L3 · Agent Frameworks⚠ not certain from listing

Not certain from the listing — likely uses a linear orchestration pipeline (transcription -> formatting -> style adaptation -> output generation). The main threat is insecure handling of raw transcription outputs, which could act as an injection vector when passed to the generation LLM.

L4 · Deployment & Infrastructure⚠ not certain from listing

Not certain from the listing — hosted as a closed-source SaaS. Standard web application security threats apply, including insecure cloud storage buckets for media assets and potential resource exhaustion during heavy video processing.

L5 · Evaluation & Observability⚠ not certain from listing

Not certain from the listing — no public details on output guardrails or logging mechanisms. Lack of observability could allow generation of brand-damaging or toxic content to bypass detection before being presented to the user.
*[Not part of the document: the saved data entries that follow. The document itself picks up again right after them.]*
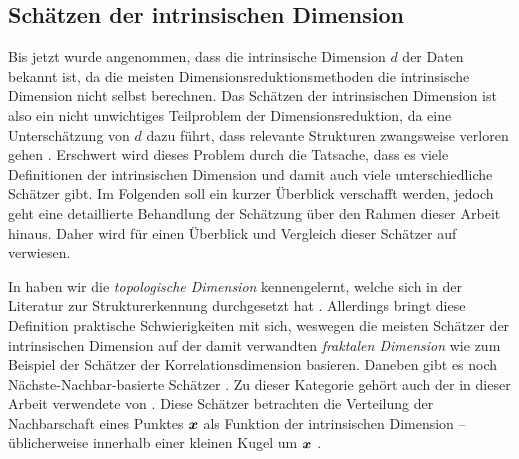 \subsection{Schätzen der intrinsischen Dimension}
\label{ch:Vergleich:sec:Methodik:subsec:SchaetzenDerIntrinsischenDim}

Bis jetzt wurde angenommen, dass die intrinsische Dimension $d$ der Daten bekannt ist, da die
meisten Dimensionsreduktionsmethoden die intrinsische Dimension nicht selbst berechnen. Das
Schätzen der intrinsischen Dimension ist also ein nicht unwichtiges Teilproblem der
Dimensionsreduktion, da eine Unterschätzung von $d$ dazu führt, dass relevante Strukturen
zwangsweise verloren gehen \parencite[1]{Levina.2004}. Erschwert wird dieses Problem durch die Tatsache, dass es viele
Definitionen der intrinsischen Dimension und damit auch viele unterschiedliche Schätzer gibt. Im
Folgenden soll ein kurzer Überblick verschafft werden, jedoch geht eine detaillierte Behandlung der
Schätzung über den Rahmen dieser Arbeit hinaus. Daher wird für einen Überblick und Vergleich dieser
Schätzer auf \textcites{Campadelli.2015}{Bac.2021}{Verveer.1995} verwiesen.

In  haben wir die \textit{topologische
	Dimension} kennengelernt, welche sich in der Literatur zur Strukturerkennung durchgesetzt hat \parencite[1]{Campadelli.2015}. Allerdings bringt diese Definition praktische Schwierigkeiten mit sich,
weswegen die meisten Schätzer der intrinsischen Dimension auf der damit verwandten
\textit{fraktalen Dimension} wie zum Beispiel der Schätzer der Korrelationsdimension \parencite{Camastra.2002} basieren. Daneben gibt es noch Nächste-Nachbar-basierte Schätzer \parencite[1]{Campadelli.2015}. Zu dieser Kategorie gehört auch der in dieser Arbeit verwendete
 von \textcite{Levina.2004}. Diese Schätzer betrachten die
Verteilung der Nachbarschaft eines Punktes $\bm{x}$ als Funktion der intrinsischen Dimension --
üblicherweise innerhalb einer kleinen Kugel um $\bm{x}$
\parencite[8]{Campadelli.2015}.


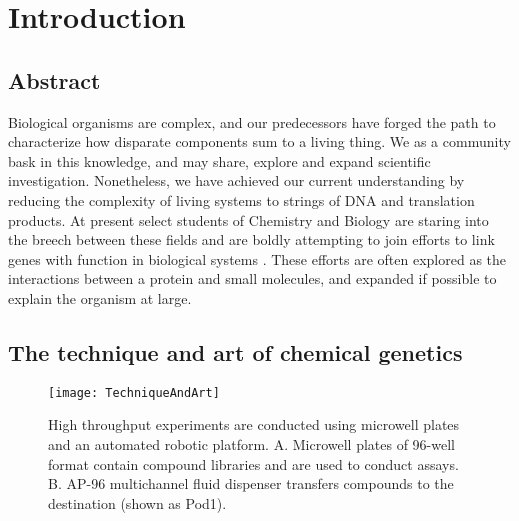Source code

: \chapter{Introduction}

\section{Abstract}

Biological organisms are complex, and our predecessors have forged the path to characterize how disparate components sum to a living thing. We as a community bask in this knowledge, and may share, explore and expand scientific investigation. Nonetheless, we have achieved our current understanding by reducing the complexity of living systems to strings of DNA and translation products. At present select students of Chemistry and Biology are staring into the breech between these fields and are boldly attempting to join efforts to link genes with function in biological systems \cite{saghatelian2005assignment}. These efforts are often explored as the interactions between a protein and small molecules, and expanded if possible to explain the organism at large.

\section{The technique and art of chemical genetics}

\begin{figure}
\centering
\texttt{[image: TechniqueAndArt]}
\caption{High throughput experiments are conducted using microwell plates and an automated robotic platform. A. Microwell plates of 96-well format contain compound libraries and are used to conduct assays. B. AP-96 multichannel fluid dispenser transfers compounds to the destination (shown as Pod1).}
\label{fig:TechniqueAndArt}
\end{figure}

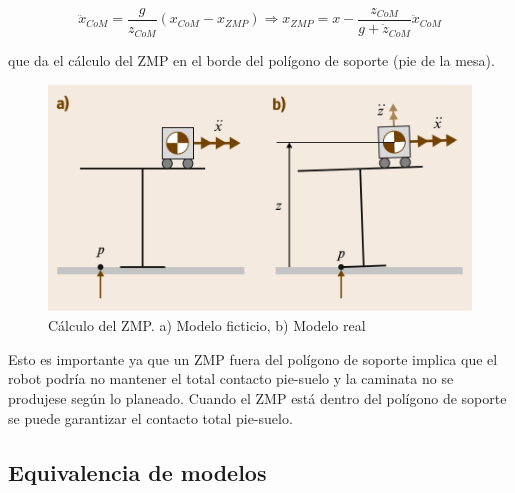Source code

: \begin{equation}
\ddot{x}_{CoM}=\frac{g}{z_{CoM}}\left ( x_{CoM} - x_{ZMP} \right )\Rightarrow x_{ZMP} = x-\frac{z_{CoM}}{g+\ddot{z}_{CoM}}\ddot{x}_{CoM}
\label{ec427}
\end{equation}

que da el cálculo del ZMP en el borde del polígono de soporte (pie de la mesa). 

\begin{figure}[H]
\centering
\includegraphics[scale=0.6]{imagenes/apartado_4/47_cart_table_real}
\caption{Cálculo del ZMP. a) Modelo ficticio, b) Modelo real}
\label{figura47}
\end{figure}

Esto es importante ya que un ZMP fuera del polígono de soporte implica que el robot podría no mantener el total contacto pie-suelo y la caminata no se produjese según lo planeado. Cuando el ZMP está dentro del polígono de soporte se puede garantizar el contacto total pie-suelo.

\newpage

\subsection{Equivalencia de modelos}

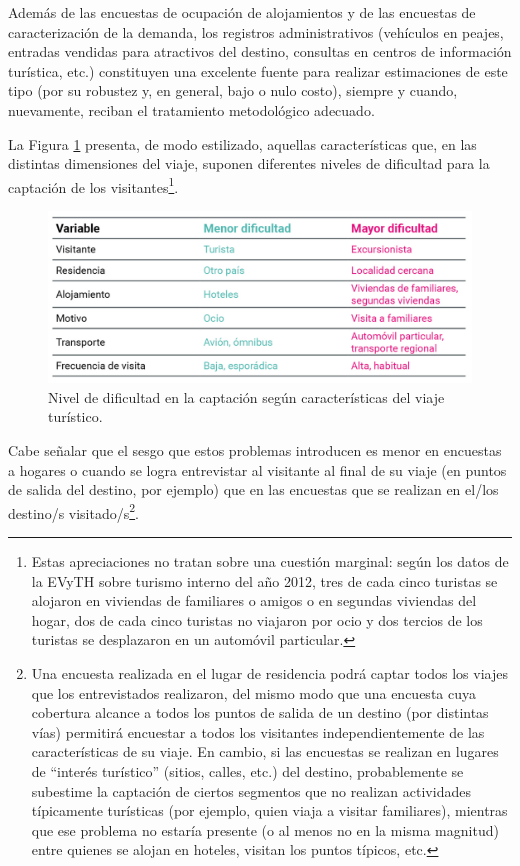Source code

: \documentclass[
  openany]{book}
\begin{document}
Además de las encuestas de ocupación de alojamientos y de las encuestas de caracterización de la demanda, los registros administrativos (vehículos en peajes, entradas vendidas para atractivos del destino, consultas en centros de información turística, etc.) constituyen una excelente fuente para realizar estimaciones de este tipo (por su robustez y, en general, bajo o nulo costo), siempre y cuando, nuevamente, reciban el tratamiento metodológico adecuado.

La Figura \ref{fig:dificultad} presenta, de modo estilizado, aquellas características que, en las distintas dimensiones del viaje, suponen diferentes niveles de dificultad para la captación de los visitantes\footnote{Estas apreciaciones no tratan sobre una cuestión marginal: según los datos de la EVyTH sobre turismo interno del año 2012, tres de cada cinco turistas se alojaron en viviendas de familiares o amigos o en segundas viviendas del hogar, dos de cada cinco turistas no viajaron por ocio y dos tercios de los turistas se desplazaron en un automóvil particular.}.

\begin{figure}

{\centering \includegraphics[width=0.8\linewidth]{imagenes/figura1.4} 

}

\caption{Nivel de dificultad en la captación según características del viaje turístico.}\label{fig:dificultad}
\end{figure}

Cabe señalar que el sesgo que estos problemas introducen es menor en encuestas a hogares o cuando se logra entrevistar al visitante al final de su viaje (en puntos de salida del destino, por ejemplo) que en las encuestas que se realizan en el/los destino/s visitado/s\footnote{Una encuesta realizada en el lugar de residencia podrá captar todos los viajes que los entrevistados realizaron, del mismo modo que una encuesta cuya cobertura alcance a todos los puntos de salida de un destino (por distintas vías) permitirá encuestar a todos los visitantes independientemente de las características de su viaje. En cambio, si las encuestas se realizan en lugares de ``interés turístico'' (sitios, calles, etc.) del destino, probablemente se subestime la captación de ciertos segmentos que no realizan actividades típicamente turísticas (por ejemplo, quien viaja a visitar familiares), mientras que ese problema no estaría presente (o al menos no en la misma magnitud) entre quienes se alojan en hoteles, visitan los puntos típicos, etc.}.
\end{document}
L6 · Security & Compliance (cross-cutting)⚠ not certain from listing

Not certain from the listing — as a paid SaaS, it requires robust multi-tenant isolation, secure authentication, and compliance with data privacy regulations (like GDPR/CCPA) regarding voice and video data processing.

L7 · Agent Ecosystem⚠ not certain from listing

Not certain from the listing — operates as a standalone horizontal application with no explicit multi-agent or marketplace integrations, resulting in minimal ecosystem-level risk.

MAESTRO — the 7-layer agentic threat-modeling framework (Cloud Security Alliance / Ken Huang).